Uw zoekacties: R.E.T.-Abri aan de Boezemweg met reclame op tramhuisjes. Archieven van het ambacht en de gemeente Capelle aan den IJssel

9 Archieven van het ambacht en de gemeente Capelle aan den IJssel ( Gemeente Capelle aan den IJssel )

beacon
 
 
Inventaris
01. Nieuwe inleiding
01.2. Geschiedenis van de archiefvormer
01.2.01. Het ontstaan van Capelle aan den IJssel
9 Archieven van het ambacht en de gemeente Capelle aan den IJssel
01. Nieuwe inleiding
01.2. Geschiedenis van de archiefvormer
01.2.01.
Het ontstaan van Capelle aan den IJssel
De naam Capelle komt, voor zover we thans weten, het eerst voor in een akte die gegevens uit de jaren 1276-1280 bevat *  Het had toen reeds een eigen geestelijke (Theodoricus), die in 1282 als rector te Capelle zegelde, en zal dus wellicht een parochie zijn geweest met een eigen parochiekerk *  ; de naam capella doet een nog eerder stadium vermoeden. Capelle wordt in deze tijd steeds tesamen met Nieuwerkerk en Moordrecht, ook wel in combinatie met Ouderkerk, alle dorpen aan de Hollandse IJssel, genoemd. De eerste drie plaatsen hebben samen één ambacht gevormd met dezelfde heer, op het einde van de dertiende eeuw heer Traveys van Moordrecht, die in 1282 dit ambacht tussen de Gouwe en Kralingen van de graaf van Holland in leen hield en een woning bezat 'ter Nuwenkerke, an der Westside' * 
Volgens de kerkelijke indeling van het bisdom Utrecht in de Middeleeuwen behoorden Moordrecht, Nieuwerkerk en Capelle tot het aartsdiakonaat van Oudmunster en niet, zoals de parochies van het dekenaat Schieland, tot dat van de Dom. Ook het wereldlijk gezag heeft, voordat dit stuk van de Utrechts-Hollandse laagvlakte in de twaalfde eeuw aan de grafelijkheid van Holland kwam, bij de bisschoppen van Utrecht berust. Het dekenaat Beneden IJssel en Lek, waarin ze gelegen waren, hing ongetwijfeld samen met de voormalige gouw aldaar, waar Oudmunster al sinds 944 gegoed was *  De visserij in de Hollandse IJssel en sommige tienden te Capelle zijn tot 1795 een leen van Oudmunster gebleven. De oudste ontginning van het veengebied zal in de elfde of vroeg twaalfde eeuw onder Utrechts bewind hebben plaatsgevonden.
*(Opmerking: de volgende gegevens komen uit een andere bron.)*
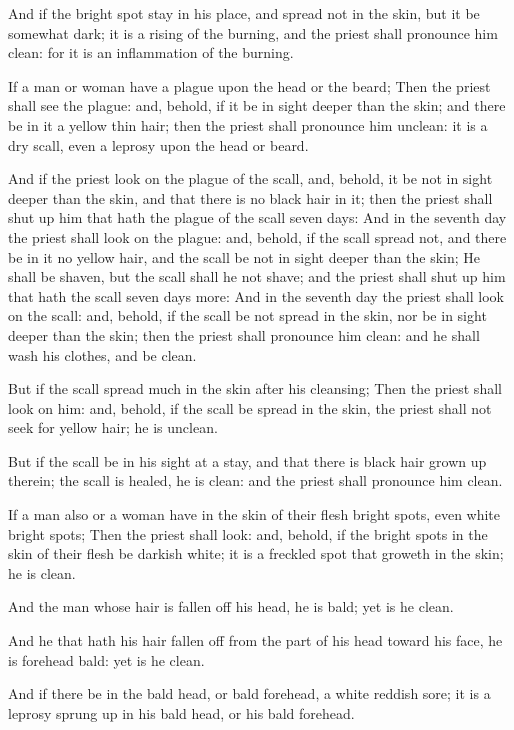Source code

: \Verse And if the bright spot stay in his place, and spread not in the skin, but it be somewhat dark; it is a rising of the burning, and the priest shall pronounce him clean: for it is an inflammation of the burning.

\Verse If a man or woman have a plague upon the head or the beard; \Verse Then the priest shall see the plague: and, behold, if it be in sight deeper than the skin; and there be in it a yellow thin hair; then the priest shall pronounce him unclean: it is a dry scall, even a leprosy upon the head or beard.

\Verse And if the priest look on the plague of the scall, and, behold, it be not in sight deeper than the skin, and that there is no black hair in it; then the priest shall shut up him that hath the plague of the scall seven days: \Verse And in the seventh day the priest shall look on the plague: and, behold, if the scall spread not, and there be in it no yellow hair, and the scall be not in sight deeper than the skin; \Verse He shall be shaven, but the scall shall he not shave; and the priest shall shut up him that hath the scall seven days more: \Verse And in the seventh day the priest shall look on the scall: and, behold, if the scall be not spread in the skin, nor be in sight deeper than the skin; then the priest shall pronounce him clean: and he shall wash his clothes, and be clean.

\Verse But if the scall spread much in the skin after his cleansing; \Verse Then the priest shall look on him: and, behold, if the scall be spread in the skin, the priest shall not seek for yellow hair; he is unclean.

\Verse But if the scall be in his sight at a stay, and that there is black hair grown up therein; the scall is healed, he is clean: and the priest shall pronounce him clean.

\Verse If a man also or a woman have in the skin of their flesh bright spots, even white bright spots; \Verse Then the priest shall look: and, behold, if the bright spots in the skin of their flesh be darkish white; it is a freckled spot that groweth in the skin; he is clean.

\Verse And the man whose hair is fallen off his head, he is bald; yet is he clean.

\Verse And he that hath his hair fallen off from the part of his head toward his face, he is forehead bald: yet is he clean.

\Verse And if there be in the bald head, or bald forehead, a white reddish sore; it is a leprosy sprung up in his bald head, or his bald forehead.


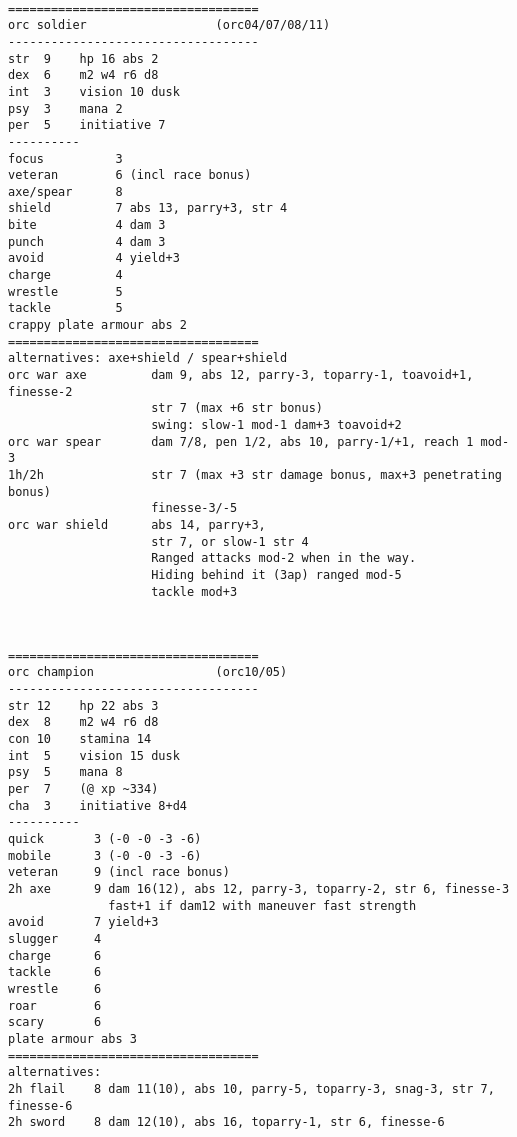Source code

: \

\goodbreak \begin{samepage} \small \begin{verbatim}
===================================
orc soldier                  (orc04/07/08/11)
-----------------------------------
str  9    hp 16 abs 2
dex  6    m2 w4 r6 d8
int  3    vision 10 dusk
psy  3    mana 2
per  5    initiative 7
----------
focus          3
veteran        6 (incl race bonus)
axe/spear      8
shield         7 abs 13, parry+3, str 4
bite           4 dam 3
punch          4 dam 3
avoid          4 yield+3
charge         4
wrestle        5
tackle         5
crappy plate armour abs 2
===================================
alternatives: axe+shield / spear+shield
orc war axe         dam 9, abs 12, parry-3, toparry-1, toavoid+1, finesse-2
                    str 7 (max +6 str bonus)
                    swing: slow-1 mod-1 dam+3 toavoid+2
orc war spear       dam 7/8, pen 1/2, abs 10, parry-1/+1, reach 1 mod-3
1h/2h               str 7 (max +3 str damage bonus, max+3 penetrating bonus)
                    finesse-3/-5
orc war shield      abs 14, parry+3,
                    str 7, or slow-1 str 4
                    Ranged attacks mod-2 when in the way.
                    Hiding behind it (3ap) ranged mod-5
                    tackle mod+3
\end{verbatim} \normalsize \end{samepage}

\

\goodbreak \begin{samepage} \small \begin{verbatim}
===================================
orc champion                 (orc10/05)
-----------------------------------
str 12    hp 22 abs 3
dex  8    m2 w4 r6 d8
con 10    stamina 14
int  5    vision 15 dusk
psy  5    mana 8
per  7    (@ xp ~334)
cha  3    initiative 8+d4
----------
quick       3 (-0 -0 -3 -6)
mobile      3 (-0 -0 -3 -6)
veteran     9 (incl race bonus)
2h axe      9 dam 16(12), abs 12, parry-3, toparry-2, str 6, finesse-3
              fast+1 if dam12 with maneuver fast strength
avoid       7 yield+3
slugger     4
charge      6
tackle      6
wrestle     6
roar        6
scary       6
plate armour abs 3
===================================
alternatives:
2h flail    8 dam 11(10), abs 10, parry-5, toparry-3, snag-3, str 7, finesse-6
2h sword    8 dam 12(10), abs 16, toparry-1, str 6, finesse-6
\end{verbatim} \normalsize \end{samepage}

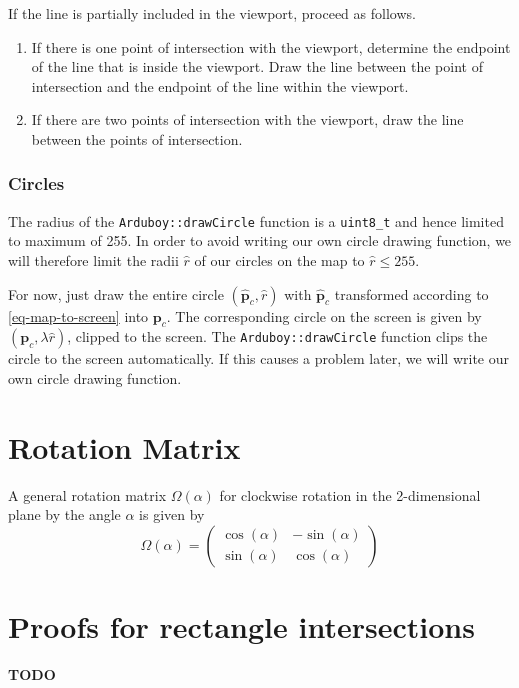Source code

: \documentclass[11pt]{article}
\newcommand{\pbc}{\mathbf{p}_c}
\newcommand{\pbchat}{\hat{\mathbf{p}}_c}
\newcommand{\rhat}{\hat{r}}
\begin{document}
If the line is partially included in the viewport, proceed as follows.
\begin{enumerate}
    \item If there is one point of intersection with the viewport, determine
        the endpoint of the line that is inside the viewport. Draw the line
        between the point of intersection and the endpoint of the line within
        the viewport.
    \item If there are two points of intersection with the viewport, draw the
        line between the points of intersection.
\end{enumerate}

\subsubsection{Circles}
\label{sec-map-drawing-circles}
The radius of the \texttt{Arduboy::drawCircle} function is a \texttt{uint8\_t}
and hence limited to maximum of 255. In order to avoid writing our own circle
drawing function, we will therefore limit the radii $\rhat$ of our circles on
the map to $\rhat\leq 255$.

For now, just draw the entire circle $(\pbchat, \rhat)$ with $\pbchat$
transformed according to \eqref{eq-map-to-screen} into $\pbc$.
The corresponding circle on the screen is given by $(\pbc, \lambda\rhat)$,
clipped to the screen.
The \texttt{Arduboy::drawCircle} function clips the circle to the screen
automatically.
If this causes a problem later, we will write our own circle drawing function.

\appendix
\section{Rotation Matrix}
\label{appendix-rotation-matrix}
A general rotation matrix $\Omega(\alpha)$ for clockwise rotation in the
2-dimensional plane by the angle $\alpha$ is given by
\begin{equation}
    \Omega(\alpha) = \begin{pmatrix}
        \cos(\alpha) & -\sin(\alpha) \\
        \sin(\alpha) & \cos(\alpha)
    \end{pmatrix}
\end{equation}

\section{Proofs for rectangle intersections}
\label{appendix-proofs-rectangle-intersections}

\textbf{\color{red}TODO}
\end{document}
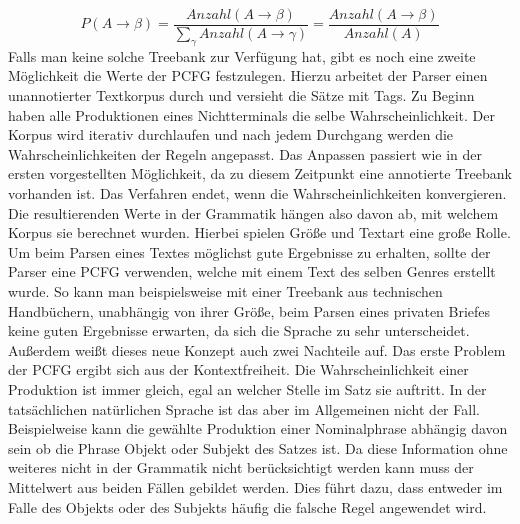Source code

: \[ P(A \to \beta) = \frac{Anzahl(A \to \beta)}{ \sum_{\gamma} Anzahl(A \to \gamma)} = \frac{Anzahl(A \to \beta)}{Anzahl(A)} \]
Falls man keine solche Treebank zur Verfügung hat, gibt es noch eine zweite Möglichkeit die Werte der PCFG festzulegen. Hierzu arbeitet der Parser einen unannotierter Textkorpus durch und versieht die Sätze mit Tags. Zu Beginn haben alle Produktionen eines Nichtterminals die selbe Wahrscheinlichkeit. Der Korpus wird iterativ durchlaufen und nach jedem Durchgang werden die Wahrscheinlichkeiten der Regeln angepasst. Das Anpassen passiert wie in der ersten vorgestellten Möglichkeit, da zu diesem Zeitpunkt eine annotierte Treebank vorhanden ist. Das Verfahren endet, wenn die Wahrscheinlichkeiten konvergieren. \\
Die resultierenden Werte in der Grammatik hängen also davon ab, mit welchem Korpus sie berechnet wurden. Hierbei spielen Größe und Textart eine große Rolle. Um beim Parsen eines Textes möglichst gute Ergebnisse zu erhalten, sollte der Parser eine PCFG verwenden, welche mit einem Text des selben Genres erstellt wurde. So kann man beispielsweise mit einer Treebank aus technischen Handbüchern, unabhängig von ihrer Größe, beim Parsen eines privaten Briefes keine guten Ergebnisse erwarten, da sich die Sprache zu sehr unterscheidet.\\ %
Außerdem weißt dieses neue Konzept auch zwei Nachteile auf.
Das erste Problem der PCFG ergibt sich aus der Kontextfreiheit. Die Wahrscheinlichkeit einer Produktion ist immer gleich, egal an welcher Stelle im Satz sie auftritt. In der tatsächlichen natürlichen Sprache ist das aber im Allgemeinen nicht der Fall. Beispielweise kann die gewählte Produktion einer Nominalphrase abhängig davon sein ob die Phrase Objekt oder Subjekt des Satzes ist. Da diese Information ohne weiteres nicht in der Grammatik nicht berücksichtigt werden kann muss der Mittelwert aus beiden Fällen gebildet werden. Dies führt dazu, dass entweder im Falle des Objekts oder des Subjekts häufig die falsche Regel angewendet wird. 
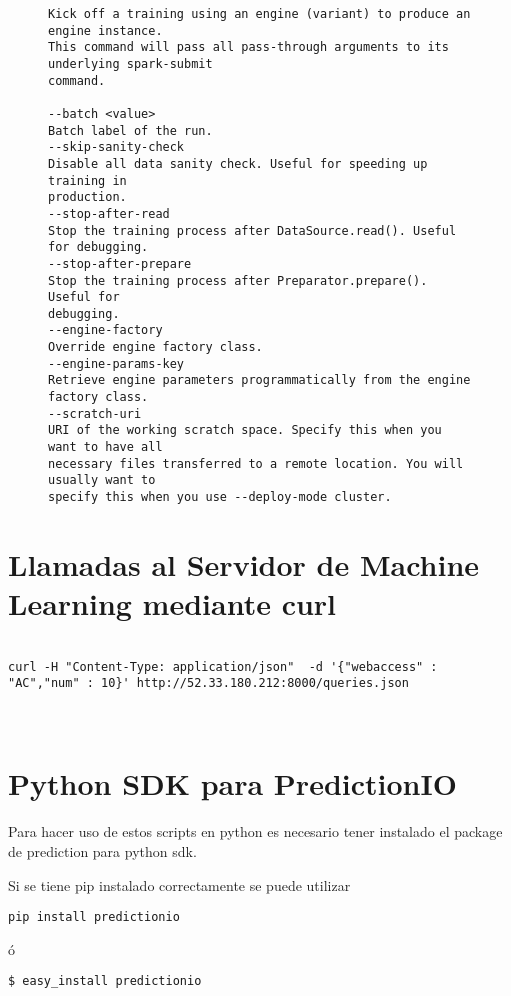 \begin{figure}[t]
\begin{lstlisting}[frame=single,basicstyle=\ttfamily\tiny,]
Kick off a training using an engine (variant) to produce an engine instance.
This command will pass all pass-through arguments to its underlying spark-submit
command.

--batch <value>
Batch label of the run.
--skip-sanity-check
Disable all data sanity check. Useful for speeding up training in
production.
--stop-after-read
Stop the training process after DataSource.read(). Useful for debugging.
--stop-after-prepare
Stop the training process after Preparator.prepare(). Useful for
debugging.
--engine-factory
Override engine factory class.
--engine-params-key
Retrieve engine parameters programmatically from the engine factory class.
--scratch-uri
URI of the working scratch space. Specify this when you want to have all
necessary files transferred to a remote location. You will usually want to
specify this when you use --deploy-mode cluster.

\end{lstlisting}
	
	
	

\end{figure}


\vspace{1cm}


\section {Llamadas al Servidor de Machine Learning mediante curl }


\begin{lstlisting}

curl -H "Content-Type: application/json"  -d '{"webaccess" : "AC","num" : 10}' http://52.33.180.212:8000/queries.json



\end{lstlisting}



\section{Python SDK para PredictionIO}

Para hacer uso de estos scripts en python es necesario tener instalado el package de prediction para python sdk.

Si se tiene pip instalado correctamente se puede utilizar

\begin{verbatim}
pip install predictionio
\end{verbatim}
ó
\begin{verbatim}
$ easy_install predictionio
\end{verbatim}


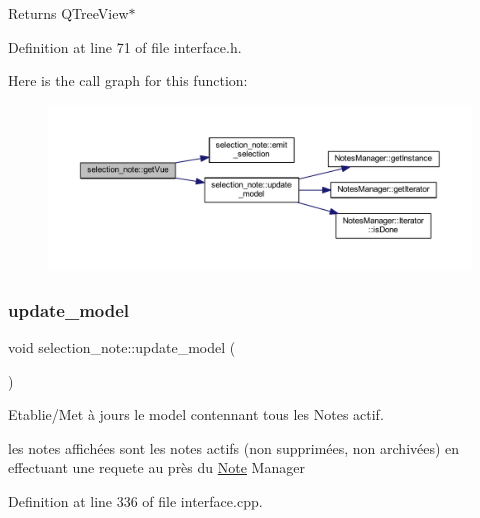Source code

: \begin{DoxyReturn}{Returns}
Q\+Tree\+View$\ast$ 
\end{DoxyReturn}


Definition at line 71 of file interface.\+h.

Here is the call graph for this function\+:\nopagebreak
\begin{figure}[H]
\begin{center}
\leavevmode
\includegraphics[width=350pt]{classselection__note_a8ebca9b8b266b7891b807a5f1af3cf2b_cgraph}
\end{center}
\end{figure}
\mbox{\label{classselection__note_aab004424eba4264628d2e01108f2e63b}} 
\subsubsection{\texorpdfstring{update\+\_\+model}{update\_model}}
{\footnotesize\ttfamily void selection\+\_\+note\+::update\+\_\+model (\begin{DoxyParamCaption}{ }\end{DoxyParamCaption})\hspace{0.3cm}{\ttfamily [slot]}}



Etablie/\+Met à jours le model contennant tous les Notes actif. 

les notes affichées sont les notes actifs (non supprimées, non archivées) en effectuant une requete au près du \hyperlink{class_note}{Note} Manager 

Definition at line 336 of file interface.\+cpp.

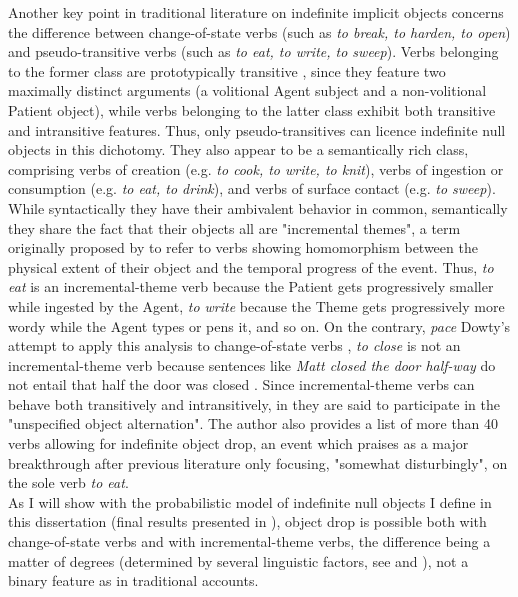 Another key point in traditional literature on indefinite implicit objects concerns the difference between change-of-state verbs (such as \textit{to break, to harden, to open}) and pseudo-transitive verbs (such as \textit{to eat, to write, to sweep}). Verbs belonging to the former class are prototypically transitive \parencite{HopperThompson1980, Kardos2010}, since they feature two maximally distinct arguments (a volitional Agent subject and a non-volitional Patient object), while verbs belonging to the latter class exhibit both transitive and intransitive features. Thus, only pseudo-transitives can licence indefinite null objects in this dichotomy. They also appear to be a semantically rich class, comprising verbs of creation (e.g. \textit{to cook, to write, to knit}), verbs of ingestion or consumption (e.g. \textit{to eat, to drink}), and verbs of surface contact (e.g. \textit{to sweep}). While syntactically they have their ambivalent behavior in common, semantically they share the fact that their objects all are "incremental themes", a term originally proposed by \textcite{dowty1991thematic} to refer to verbs showing homomorphism between the physical extent of their object and the temporal progress of the event. Thus, \textit{to eat} is an incremental-theme verb because the Patient gets progressively smaller while ingested by the Agent, \textit{to write} because the Theme gets progressively more wordy while the Agent types or pens it, and so on. On the contrary, \textit{pace} Dowty's attempt to apply this analysis to change-of-state verbs \parencite[568]{dowty1991thematic}, \textit{to close} is not an incremental-theme verb because sentences like \textit{Matt closed the door half-way} do not entail that half the door was closed \parencite[279]{RappaportHovavLevin2005}. Since incremental-theme verbs can behave both transitively and intransitively, in \textcite[33]{Levin1993} they are said to participate in the "unspecified object alternation". The author also provides a list of more than 40 verbs allowing for indefinite object drop, an event which \textcite[116]{Dvorak2017} praises as a major breakthrough after previous literature only focusing, "somewhat disturbingly", on the sole verb \textit{to eat}.\\
As I will show with the probabilistic model of indefinite null objects I define in this dissertation (final results presented in ), object drop is possible both with change-of-state verbs and with incremental-theme verbs, the difference being a matter of degrees (determined by several linguistic factors, see  and ), not a binary feature as in traditional accounts.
Waterstaatkundig behoorde het oude, ongedeelde ambacht Moordrecht oorspronkelijk evenmin tot Schieland. In 1122 is al sprake van de rechtsmacht over de dijken in dit gebied, die voortaan aan de bisschop van Utrecht toekwam; deze kon ze delegeren aan plaatselijke functionarissen (villici), waarschijnlijk locale schouten, terwijl in 1155 in het stroomgebied van de Hollandse IJssel (Lopik) van heemraden sprake is. In 1254 wordt over de dijken van het ambacht Moordrecht gezegd dat ze door de geërfden werden onderhouden. Het hoogheemraadschap tussen Schie en Gouwe wordt het eerst als grotere eenheid genoemd in 1273 en 1282 maar Capelle, Nieuwerkerk en Moordrecht worden niet vermeld onder de zeven ambachten die daartoe behoorden. Mogelijk in 1317, zeker pas in 1343 blijkt dat ze onder het hoogheemraadschap van Schieland vielen * 
Zo zal het oude ambacht Moordrecht wellicht ook staatkundig oorspronkelijk aangesloten zijn geweest bij de oude gouw Lek en IJssel, waar tot 1122 een zekere graaf Willem de rechtsmacht bezat. Daarna zal het gebied enige tijd onder het gezag van de bisschop van Utrecht hebben gestaan, en weer later is het binnen de invloedssfeer van de graven van Holland, die zich toen allang tot de omgeving van Rotterdam en Dordrecht uitstrekte, geraakt. Het zal-misschien via het baljuwschap van Zuid-Holland-tegen het einde van de dertiende eeuw bij het toen pas kort bestaande baljuwschap van Schieland zijn gekomen. In dit verband is het interessant bij S. van Leeuwen (1685) te lezen dat het slot Capelle oorspronkelijk in Zuid-Holland (in de oude betekenis van deze geografische eenheid, de omgeving van Dordrecht) gelegen was en niet in Schieland * 
Toen de toestand zich omstreeks 1350 had geconsolideerd-we gaan met zevenmijlslaarzen door de geschiedenis en verwijzen voor de ontwikkeling in details naar de publicaties, lagen de zaken als volgt. Het oude ambacht Moordrecht was uiteen gevallen. Naast de ambachten Moordrecht en Nieuwerkerk was er nu een ambacht Capelle, dat samen met het aangrenzende Nieuwerkerk onder de grafelijkheid van Holland behoorde en van deze via de leenkamer van het huis Polanen in erfelijk achterleen werd gehouden door diverse opeenvolgende geslachten, te beginnen met een jongere tak van de Polanens.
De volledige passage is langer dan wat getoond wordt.